You are viewing a plain text version of this content. The canonical link for it is here.
Posted to dev@samza.apache.org by Massimiliano Tomassi <ma...@gmail.com> on 2014/09/04 23:58:41 UTC

Implementing a custom MessageCollector

Hello all,
I was trying to figure out what's the way to implement and use a custom
MessageCollector. Let's say I want to send messages to a system different
from Kafka. How should I do that? Is there any tutorial explaining this?

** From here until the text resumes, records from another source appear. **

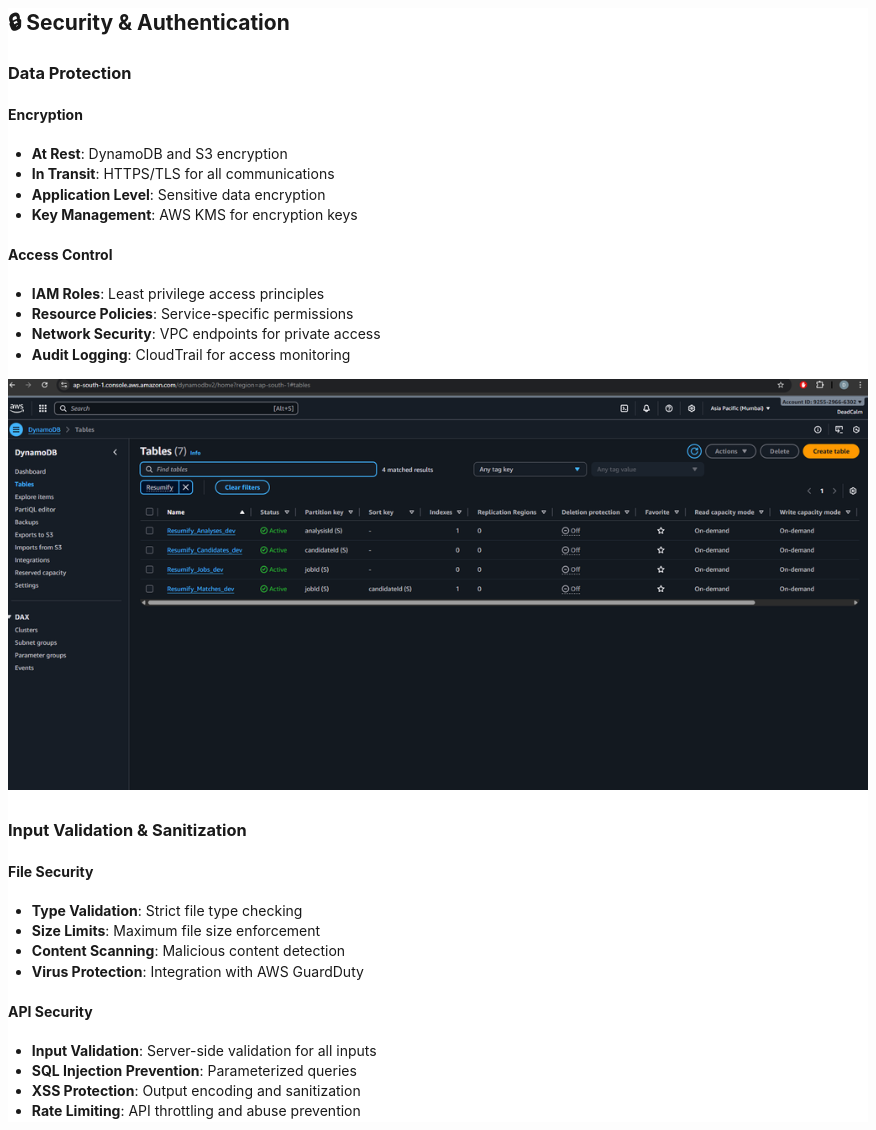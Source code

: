 
## 🔒 Security & Authentication

### **Data Protection**

#### **Encryption**
- **At Rest**: DynamoDB and S3 encryption
- **In Transit**: HTTPS/TLS for all communications
- **Application Level**: Sensitive data encryption
- **Key Management**: AWS KMS for encryption keys

#### **Access Control**
- **IAM Roles**: Least privilege access principles
- **Resource Policies**: Service-specific permissions
- **Network Security**: VPC endpoints for private access
- **Audit Logging**: CloudTrail for access monitoring

![DynamoDB Tables](./demo/dynamodb%20tables.png)

### **Input Validation & Sanitization**

#### **File Security**
- **Type Validation**: Strict file type checking
- **Size Limits**: Maximum file size enforcement
- **Content Scanning**: Malicious content detection
- **Virus Protection**: Integration with AWS GuardDuty

#### **API Security**
- **Input Validation**: Server-side validation for all inputs
- **SQL Injection Prevention**: Parameterized queries
- **XSS Protection**: Output encoding and sanitization
- **Rate Limiting**: API throttling and abuse prevention
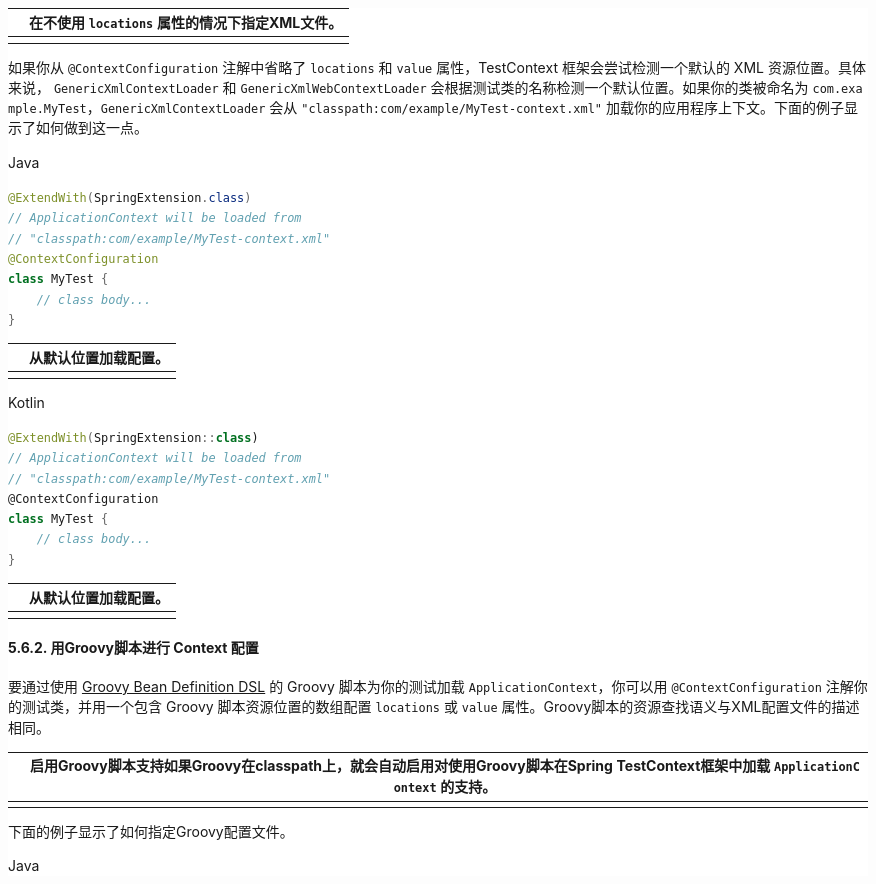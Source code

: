 |      | 在不使用 `locations` 属性的情况下指定XML文件。 |
| ---- | ---------------------------------------------- |
|      |                                                |

如果你从 `@ContextConfiguration` 注解中省略了 `locations` 和 `value` 属性，TestContext 框架会尝试检测一个默认的 XML 资源位置。具体来说， `GenericXmlContextLoader` 和 `GenericXmlWebContextLoader` 会根据测试类的名称检测一个默认位置。如果你的类被命名为 `com.example.MyTest`，`GenericXmlContextLoader` 会从 `"classpath:com/example/MyTest-context.xml"` 加载你的应用程序上下文。下面的例子显示了如何做到这一点。

Java

```java
@ExtendWith(SpringExtension.class)
// ApplicationContext will be loaded from
// "classpath:com/example/MyTest-context.xml"
@ContextConfiguration 
class MyTest {
    // class body...
}
```

|      | 从默认位置加载配置。 |
| ---- | -------------------- |
|      |                      |

Kotlin

```kotlin
@ExtendWith(SpringExtension::class)
// ApplicationContext will be loaded from
// "classpath:com/example/MyTest-context.xml"
@ContextConfiguration 
class MyTest {
    // class body...
}
```

|      | 从默认位置加载配置。 |
| ---- | -------------------- |
|      |                      |

#### 5.6.2. 用Groovy脚本进行 Context 配置

要通过使用 [Groovy Bean Definition DSL](https://springdoc.cn/spring/core.html#groovy-bean-definition-dsl) 的 Groovy 脚本为你的测试加载 `ApplicationContext`，你可以用 `@ContextConfiguration` 注解你的测试类，并用一个包含 Groovy 脚本资源位置的数组配置 `locations` 或 `value` 属性。Groovy脚本的资源查找语义与XML配置文件的描述相同。

|      | 启用Groovy脚本支持如果Groovy在classpath上，就会自动启用对使用Groovy脚本在Spring TestContext框架中加载 `ApplicationContext` 的支持。 |
| ---- | ------------------------------------------------------------ |
|      |                                                              |

下面的例子显示了如何指定Groovy配置文件。

Java
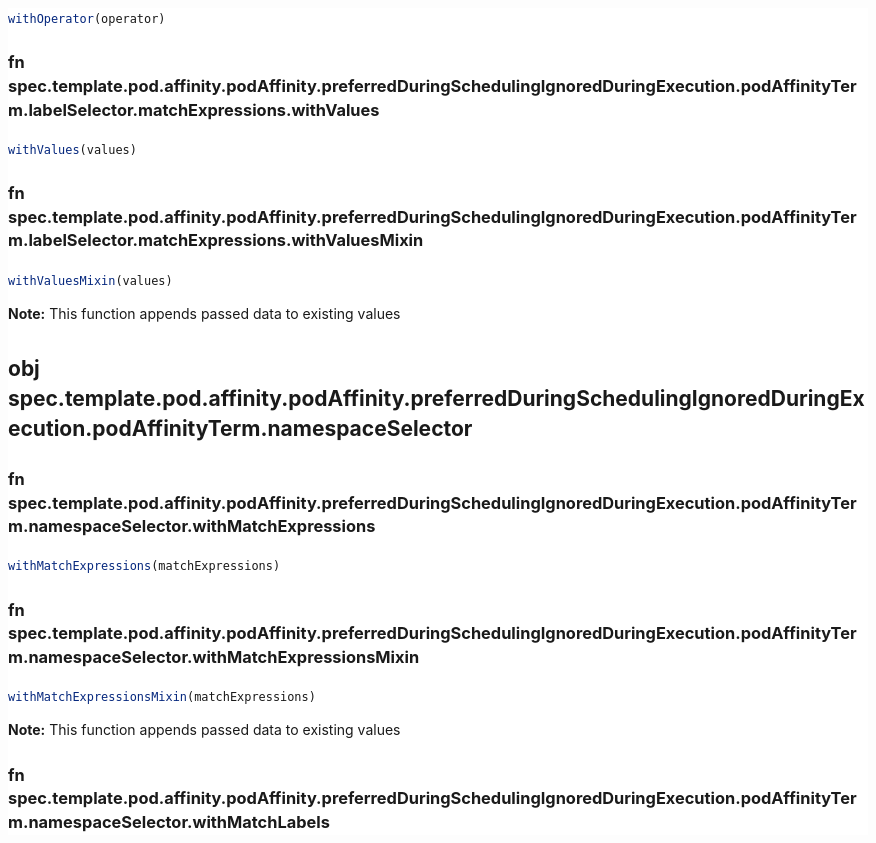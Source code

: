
 ```ts
withOperator(operator)
```



### fn spec.template.pod.affinity.podAffinity.preferredDuringSchedulingIgnoredDuringExecution.podAffinityTerm.labelSelector.matchExpressions.withValues

```ts
withValues(values)
```



### fn spec.template.pod.affinity.podAffinity.preferredDuringSchedulingIgnoredDuringExecution.podAffinityTerm.labelSelector.matchExpressions.withValuesMixin

```ts
withValuesMixin(values)
```



**Note:** This function appends passed data to existing values

## obj spec.template.pod.affinity.podAffinity.preferredDuringSchedulingIgnoredDuringExecution.podAffinityTerm.namespaceSelector



### fn spec.template.pod.affinity.podAffinity.preferredDuringSchedulingIgnoredDuringExecution.podAffinityTerm.namespaceSelector.withMatchExpressions

```ts
withMatchExpressions(matchExpressions)
```



### fn spec.template.pod.affinity.podAffinity.preferredDuringSchedulingIgnoredDuringExecution.podAffinityTerm.namespaceSelector.withMatchExpressionsMixin

```ts
withMatchExpressionsMixin(matchExpressions)
```



**Note:** This function appends passed data to existing values

### fn spec.template.pod.affinity.podAffinity.preferredDuringSchedulingIgnoredDuringExecution.podAffinityTerm.namespaceSelector.withMatchLabels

I was also thinking at the following use case, not sure if it makes sense
at all but here it is: let's say we receive messages, process them somehow
and then we want to store the results in a remote DB, Cassandra for
example. Does it make sense to create an implementation of MessageCollector
that stores to Cassandra? Also, given that performing a write for every
single message can be not very efficient, would it be possible to collect
some data and then write them to Cassandra as a single batch operation?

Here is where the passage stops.